四分之一的印度人患有高血压,且大多数人依靠地下水作为饮用水源。但地下水的物理化学性质及污染在高血压发病中的作用仍未得到充分研究。
本研究调查印度地下水的物理化学特征及污染物与高血压风险之间的关联。
本研究使用了第五轮全国家庭健康调查(NFHS-5,于2019 - 2021年收集)的数据,包括健康状况、社会人口统计学以及食物和饮食信息(n = 712,666人)。地下水数据的物理化学特征源自中央地下水委员会(CGWB,2019 - 2021年)。这些来自栅格地图的地下水数据通过聚类形状文件与NFHS-5记录相链接,并通过聚类ID与个体记录合并。
采用双变量和多变量回归来识别个体层面与高血压相关的因素。在地区层面使用莫兰指数(Moran's I)统计量、局部空间自相关指标(LISA)聚类图以及空间误差模型(SEM)来研究空间关联。使用机器学习模型,包括人工神经网络(ANN)、随机森林和极端梯度提升(XGBoost)来预测高血压风险区域。

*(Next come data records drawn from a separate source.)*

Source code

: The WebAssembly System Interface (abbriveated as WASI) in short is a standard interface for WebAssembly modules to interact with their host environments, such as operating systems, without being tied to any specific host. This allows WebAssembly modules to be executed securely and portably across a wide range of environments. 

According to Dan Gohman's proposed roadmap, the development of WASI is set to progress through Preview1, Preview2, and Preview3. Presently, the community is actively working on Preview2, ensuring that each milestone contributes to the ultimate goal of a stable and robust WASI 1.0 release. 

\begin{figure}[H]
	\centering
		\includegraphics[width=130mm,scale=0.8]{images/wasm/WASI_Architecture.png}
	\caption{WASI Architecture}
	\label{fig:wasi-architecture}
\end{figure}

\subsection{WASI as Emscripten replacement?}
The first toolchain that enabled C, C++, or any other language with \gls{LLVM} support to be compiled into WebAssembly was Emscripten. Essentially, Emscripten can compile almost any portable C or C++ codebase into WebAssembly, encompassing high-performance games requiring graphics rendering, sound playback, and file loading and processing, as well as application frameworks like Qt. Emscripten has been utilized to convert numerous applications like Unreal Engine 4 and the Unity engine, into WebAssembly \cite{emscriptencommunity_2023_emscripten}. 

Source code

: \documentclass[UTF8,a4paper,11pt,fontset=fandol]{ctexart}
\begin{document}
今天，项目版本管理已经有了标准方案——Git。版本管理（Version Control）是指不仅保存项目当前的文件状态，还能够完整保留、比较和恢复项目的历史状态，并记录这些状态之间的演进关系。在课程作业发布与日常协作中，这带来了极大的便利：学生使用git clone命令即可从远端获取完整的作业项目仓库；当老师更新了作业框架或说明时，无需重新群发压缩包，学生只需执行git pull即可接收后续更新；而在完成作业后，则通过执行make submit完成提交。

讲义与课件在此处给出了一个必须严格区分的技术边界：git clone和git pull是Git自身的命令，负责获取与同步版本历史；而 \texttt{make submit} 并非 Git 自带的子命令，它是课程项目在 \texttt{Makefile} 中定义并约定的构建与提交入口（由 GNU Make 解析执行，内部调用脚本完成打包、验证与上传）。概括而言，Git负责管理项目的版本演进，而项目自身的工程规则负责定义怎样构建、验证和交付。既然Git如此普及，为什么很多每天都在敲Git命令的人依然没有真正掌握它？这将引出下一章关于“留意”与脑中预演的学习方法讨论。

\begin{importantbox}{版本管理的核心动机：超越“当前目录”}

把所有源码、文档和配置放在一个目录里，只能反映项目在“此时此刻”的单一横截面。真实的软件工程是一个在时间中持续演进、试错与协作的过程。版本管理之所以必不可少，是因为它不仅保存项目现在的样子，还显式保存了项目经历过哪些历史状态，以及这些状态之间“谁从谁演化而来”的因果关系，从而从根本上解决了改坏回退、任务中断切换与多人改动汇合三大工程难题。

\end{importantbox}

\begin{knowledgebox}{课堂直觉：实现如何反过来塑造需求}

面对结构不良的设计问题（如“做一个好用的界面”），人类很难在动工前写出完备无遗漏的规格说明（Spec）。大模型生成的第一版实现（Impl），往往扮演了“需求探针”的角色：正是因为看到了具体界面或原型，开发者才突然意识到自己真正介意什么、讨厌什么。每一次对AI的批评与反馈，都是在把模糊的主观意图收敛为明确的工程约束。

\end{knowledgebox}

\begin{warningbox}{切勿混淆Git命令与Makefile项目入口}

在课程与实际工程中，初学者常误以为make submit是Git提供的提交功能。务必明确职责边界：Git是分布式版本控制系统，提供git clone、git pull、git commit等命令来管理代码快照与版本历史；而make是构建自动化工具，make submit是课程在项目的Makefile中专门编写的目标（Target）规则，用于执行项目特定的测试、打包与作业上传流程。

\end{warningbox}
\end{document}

饮用水的物理化学成分是高血压风险的关键因素。地下水pH值升高(>8.5,调整后的优势比(AOR):2.12)、电导率升高(>300 μS/cm,AOR:1.06)、硫酸盐升高(>200 mg/L,AOR:1.16)、砷升高(>0.01 mg/L,AOR:1.09)、硝酸盐升高(>45 mg/L,AOR:1.07)以及镁升高(>30 mg/L,AOR:1.03)与高血压的较高发病几率相关。随机森林模型展现出最高的预测性能,决定系数(R²)为0.9970,平均绝对误差(MAE)为0.0012,均方误差(MSE)为0.0077。它有效地识别出了印度西北部(德里、旁遮普邦、哈里亚纳邦和拉贾斯坦邦)和东部(西孟加拉邦和比哈尔邦)地区的高风险区域。
本研究凸显了地下水质量在决定高血压发病率方面的重要性,指出电导率、硫酸盐、砷、硝酸盐和镁等地下水物理化学性质及污染物是关键因素。我们的研究首次使用机器学习模型和地理空间分析全面绘制高血压风险区域。研究结果表明水质是一个可改变的风险因素,强化了改善饮用水供应系统、定期进行水质检测以及在高风险地区进行针对性干预的必要性。本研究强调了跨部门合作对改善公众健康结果的重要性。